This is a reimplementation of CycleGAN-VC in PyTorch written by Bence Halpern. Additional work on UASpeech enhancement was done by Luke Prananta.
Code is available under GPL-3 license
Main requirements:
- Python 3.5
- nnmnkwii 0.0.20
- PyTorch 1.5.0
- librosa 0.7.2
- PyWorld 0.2.10
To create the environment use the following command:
conda env create -f environment.yml
Downloading the VCC2016 dataset is done by first running the following command:
python download.py
The model can be trained with the following command:
python train.py
Conversion of the utterances can be done through the convert.py file, more detail on the help
Convert CycleGAN utterance
optional arguments:
-h, --help show this help message and exit
--file_path FILE_PATH
Path of speech file to convert.
--output_dir OUTPUT_DIR
Output directory for converted voice.
--data_root DATA_ROOT
VCC 2016 dataroot
--domain_A Check if converting from domain A
├── analysis.py - ?
├── clean_uaspeech.py - Generates the "cleaned" version of the UA Speech dataset (assumes data is denoised)

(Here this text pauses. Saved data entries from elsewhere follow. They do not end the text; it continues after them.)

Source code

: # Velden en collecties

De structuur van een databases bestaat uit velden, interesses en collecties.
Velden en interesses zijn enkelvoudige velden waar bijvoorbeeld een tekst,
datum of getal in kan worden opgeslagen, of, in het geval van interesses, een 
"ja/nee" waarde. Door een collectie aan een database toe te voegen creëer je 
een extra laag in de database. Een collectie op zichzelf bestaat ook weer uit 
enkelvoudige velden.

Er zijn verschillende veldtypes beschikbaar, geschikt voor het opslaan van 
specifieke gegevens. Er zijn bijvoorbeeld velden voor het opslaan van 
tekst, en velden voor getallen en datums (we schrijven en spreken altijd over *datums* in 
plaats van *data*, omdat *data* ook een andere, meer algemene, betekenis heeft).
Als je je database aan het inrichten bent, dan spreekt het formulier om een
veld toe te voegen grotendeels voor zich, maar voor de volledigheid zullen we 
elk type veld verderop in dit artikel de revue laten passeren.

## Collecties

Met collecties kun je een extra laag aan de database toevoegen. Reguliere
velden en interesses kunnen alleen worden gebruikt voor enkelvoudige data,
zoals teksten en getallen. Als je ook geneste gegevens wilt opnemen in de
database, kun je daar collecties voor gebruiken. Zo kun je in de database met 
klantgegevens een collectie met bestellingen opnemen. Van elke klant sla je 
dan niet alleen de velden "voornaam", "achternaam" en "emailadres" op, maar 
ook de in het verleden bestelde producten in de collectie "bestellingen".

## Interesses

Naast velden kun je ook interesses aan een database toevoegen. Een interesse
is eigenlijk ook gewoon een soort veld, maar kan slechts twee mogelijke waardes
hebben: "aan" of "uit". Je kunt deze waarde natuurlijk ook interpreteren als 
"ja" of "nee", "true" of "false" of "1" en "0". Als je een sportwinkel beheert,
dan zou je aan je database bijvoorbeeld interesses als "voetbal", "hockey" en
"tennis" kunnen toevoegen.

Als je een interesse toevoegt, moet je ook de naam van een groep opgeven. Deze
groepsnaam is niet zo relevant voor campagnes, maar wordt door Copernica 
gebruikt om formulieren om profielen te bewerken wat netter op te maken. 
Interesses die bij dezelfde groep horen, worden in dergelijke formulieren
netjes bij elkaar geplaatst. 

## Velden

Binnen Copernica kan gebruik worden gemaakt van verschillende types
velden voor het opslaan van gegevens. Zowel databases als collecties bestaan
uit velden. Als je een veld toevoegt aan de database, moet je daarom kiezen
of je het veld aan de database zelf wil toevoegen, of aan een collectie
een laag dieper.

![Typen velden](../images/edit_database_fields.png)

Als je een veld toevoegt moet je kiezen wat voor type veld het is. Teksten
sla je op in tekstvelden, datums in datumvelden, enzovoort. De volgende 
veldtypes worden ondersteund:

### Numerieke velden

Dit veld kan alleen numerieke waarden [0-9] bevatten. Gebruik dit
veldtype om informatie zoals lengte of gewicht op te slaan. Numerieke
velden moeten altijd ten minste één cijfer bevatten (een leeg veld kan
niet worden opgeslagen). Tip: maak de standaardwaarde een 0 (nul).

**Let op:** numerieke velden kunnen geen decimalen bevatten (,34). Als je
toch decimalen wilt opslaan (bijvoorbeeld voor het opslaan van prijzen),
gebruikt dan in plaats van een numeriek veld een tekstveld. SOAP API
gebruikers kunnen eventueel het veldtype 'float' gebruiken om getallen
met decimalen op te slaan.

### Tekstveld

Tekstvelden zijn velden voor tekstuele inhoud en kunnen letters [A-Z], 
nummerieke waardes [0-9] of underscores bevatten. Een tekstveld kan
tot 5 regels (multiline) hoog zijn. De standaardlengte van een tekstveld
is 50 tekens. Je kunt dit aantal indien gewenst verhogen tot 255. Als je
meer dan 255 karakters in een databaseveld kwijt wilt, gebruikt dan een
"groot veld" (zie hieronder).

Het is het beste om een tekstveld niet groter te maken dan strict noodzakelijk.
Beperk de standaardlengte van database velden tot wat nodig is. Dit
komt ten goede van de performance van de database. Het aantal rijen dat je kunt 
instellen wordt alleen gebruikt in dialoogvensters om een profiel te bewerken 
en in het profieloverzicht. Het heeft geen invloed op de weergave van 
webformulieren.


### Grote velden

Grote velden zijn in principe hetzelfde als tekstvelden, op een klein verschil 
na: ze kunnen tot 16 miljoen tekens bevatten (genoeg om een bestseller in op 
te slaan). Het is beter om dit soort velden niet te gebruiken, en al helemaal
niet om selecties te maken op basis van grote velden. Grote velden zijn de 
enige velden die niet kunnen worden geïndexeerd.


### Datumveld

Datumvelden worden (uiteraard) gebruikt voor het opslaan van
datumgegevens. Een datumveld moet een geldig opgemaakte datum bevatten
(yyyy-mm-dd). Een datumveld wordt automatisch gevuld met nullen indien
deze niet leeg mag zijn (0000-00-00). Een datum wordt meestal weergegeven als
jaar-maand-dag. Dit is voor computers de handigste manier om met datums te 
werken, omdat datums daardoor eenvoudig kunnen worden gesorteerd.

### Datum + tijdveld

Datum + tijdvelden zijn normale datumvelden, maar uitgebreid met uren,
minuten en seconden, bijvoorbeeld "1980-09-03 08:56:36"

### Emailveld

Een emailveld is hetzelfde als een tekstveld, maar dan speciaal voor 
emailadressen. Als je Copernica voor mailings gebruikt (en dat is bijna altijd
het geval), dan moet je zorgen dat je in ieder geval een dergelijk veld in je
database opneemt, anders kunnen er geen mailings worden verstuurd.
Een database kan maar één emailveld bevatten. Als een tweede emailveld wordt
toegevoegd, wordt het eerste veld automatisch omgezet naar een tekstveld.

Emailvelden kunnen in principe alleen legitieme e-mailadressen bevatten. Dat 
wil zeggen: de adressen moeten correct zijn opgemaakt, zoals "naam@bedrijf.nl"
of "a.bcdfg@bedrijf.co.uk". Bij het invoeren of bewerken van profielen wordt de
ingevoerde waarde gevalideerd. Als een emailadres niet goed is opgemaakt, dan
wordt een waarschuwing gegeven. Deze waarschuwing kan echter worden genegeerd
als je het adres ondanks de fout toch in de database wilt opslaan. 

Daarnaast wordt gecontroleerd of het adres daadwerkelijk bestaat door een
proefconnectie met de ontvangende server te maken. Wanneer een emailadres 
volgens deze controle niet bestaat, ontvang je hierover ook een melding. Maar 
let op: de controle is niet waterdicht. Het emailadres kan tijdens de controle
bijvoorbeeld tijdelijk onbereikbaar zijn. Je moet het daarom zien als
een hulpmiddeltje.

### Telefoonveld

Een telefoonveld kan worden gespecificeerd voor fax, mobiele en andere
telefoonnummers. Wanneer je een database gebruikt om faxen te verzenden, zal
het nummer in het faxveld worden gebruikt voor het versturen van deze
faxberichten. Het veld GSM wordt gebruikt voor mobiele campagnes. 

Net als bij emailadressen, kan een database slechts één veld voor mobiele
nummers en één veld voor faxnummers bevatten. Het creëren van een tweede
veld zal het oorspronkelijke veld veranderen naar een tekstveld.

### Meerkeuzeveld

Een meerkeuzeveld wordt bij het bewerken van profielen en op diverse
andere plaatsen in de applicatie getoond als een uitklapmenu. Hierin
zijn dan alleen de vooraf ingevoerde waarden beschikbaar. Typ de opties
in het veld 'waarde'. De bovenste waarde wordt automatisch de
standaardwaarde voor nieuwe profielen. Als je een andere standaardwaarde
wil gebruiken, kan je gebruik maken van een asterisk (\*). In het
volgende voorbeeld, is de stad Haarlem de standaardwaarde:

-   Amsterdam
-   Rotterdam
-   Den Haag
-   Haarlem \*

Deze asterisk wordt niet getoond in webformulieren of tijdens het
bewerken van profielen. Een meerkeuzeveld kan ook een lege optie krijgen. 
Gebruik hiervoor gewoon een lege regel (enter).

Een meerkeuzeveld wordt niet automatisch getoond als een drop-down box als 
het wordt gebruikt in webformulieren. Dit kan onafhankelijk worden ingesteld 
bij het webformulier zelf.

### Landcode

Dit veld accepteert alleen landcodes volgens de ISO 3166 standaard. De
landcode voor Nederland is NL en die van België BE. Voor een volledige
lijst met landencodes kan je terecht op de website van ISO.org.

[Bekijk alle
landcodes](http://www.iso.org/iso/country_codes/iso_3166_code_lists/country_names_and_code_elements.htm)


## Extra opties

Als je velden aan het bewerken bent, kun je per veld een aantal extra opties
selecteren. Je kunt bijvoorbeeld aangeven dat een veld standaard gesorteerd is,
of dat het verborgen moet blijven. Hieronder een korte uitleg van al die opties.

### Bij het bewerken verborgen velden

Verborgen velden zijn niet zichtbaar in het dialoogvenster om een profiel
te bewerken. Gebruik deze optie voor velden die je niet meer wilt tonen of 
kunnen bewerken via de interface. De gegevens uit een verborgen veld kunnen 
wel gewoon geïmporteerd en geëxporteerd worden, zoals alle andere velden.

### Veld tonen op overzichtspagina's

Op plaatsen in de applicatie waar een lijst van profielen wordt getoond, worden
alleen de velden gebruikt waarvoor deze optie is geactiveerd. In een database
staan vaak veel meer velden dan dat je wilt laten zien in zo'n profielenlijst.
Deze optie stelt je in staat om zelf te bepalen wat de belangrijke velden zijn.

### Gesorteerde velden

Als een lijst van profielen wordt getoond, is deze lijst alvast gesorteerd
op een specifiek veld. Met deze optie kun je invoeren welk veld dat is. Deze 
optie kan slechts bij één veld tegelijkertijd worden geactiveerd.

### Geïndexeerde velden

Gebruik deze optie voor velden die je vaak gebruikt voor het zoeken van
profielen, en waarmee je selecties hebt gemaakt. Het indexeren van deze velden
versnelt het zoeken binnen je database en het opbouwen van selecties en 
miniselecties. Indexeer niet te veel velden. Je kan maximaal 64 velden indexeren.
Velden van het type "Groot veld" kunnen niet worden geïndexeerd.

├── convert.py - Convert CycleGAN utterance
├── cyclegan.py - CycleGAN model
├── data_utils.py - Data utils
├── download.py - Downloads the VCC2020 dataset
├── environment.yml - Conda environment file (TODO: Needs to be checked)
├── evaluation.py -
├── f0_wrapper.py -
├── mcep_wrapper.py -
├── modules.py -
├── NOTES.MD - Notes that Bence has written down during the implementation
├── preprocess.py - Preprocesses the VCC2020 dataset?
├── preprocess_test.py -
├── preprocess_ts.py -
├── README.md
├── requirements.txt
├── speaker_wordlist.xls
├── speedup.py
├── test.py
├── train_with_test.py
├── uaspeech.py
├── utils.py
The current way of training is through nnmnkwii FileDataSource wrapper, see the data_utils.py for an example. This can be surprisingly efficient, because many standard speech datasets have a nanamin wrapper, so it essentially requires you to inherit the right dataset class and provide the right dataset path.
You can also implement custom wrapper for your own datasets. Please have a thorough look at relevant documentation of nnmnkwii here.
I might implement friendlier support for custom retraining in the future.
Yes, of course. You can download it from my Google Drive folder. Make a folder called checkpoint and put these there.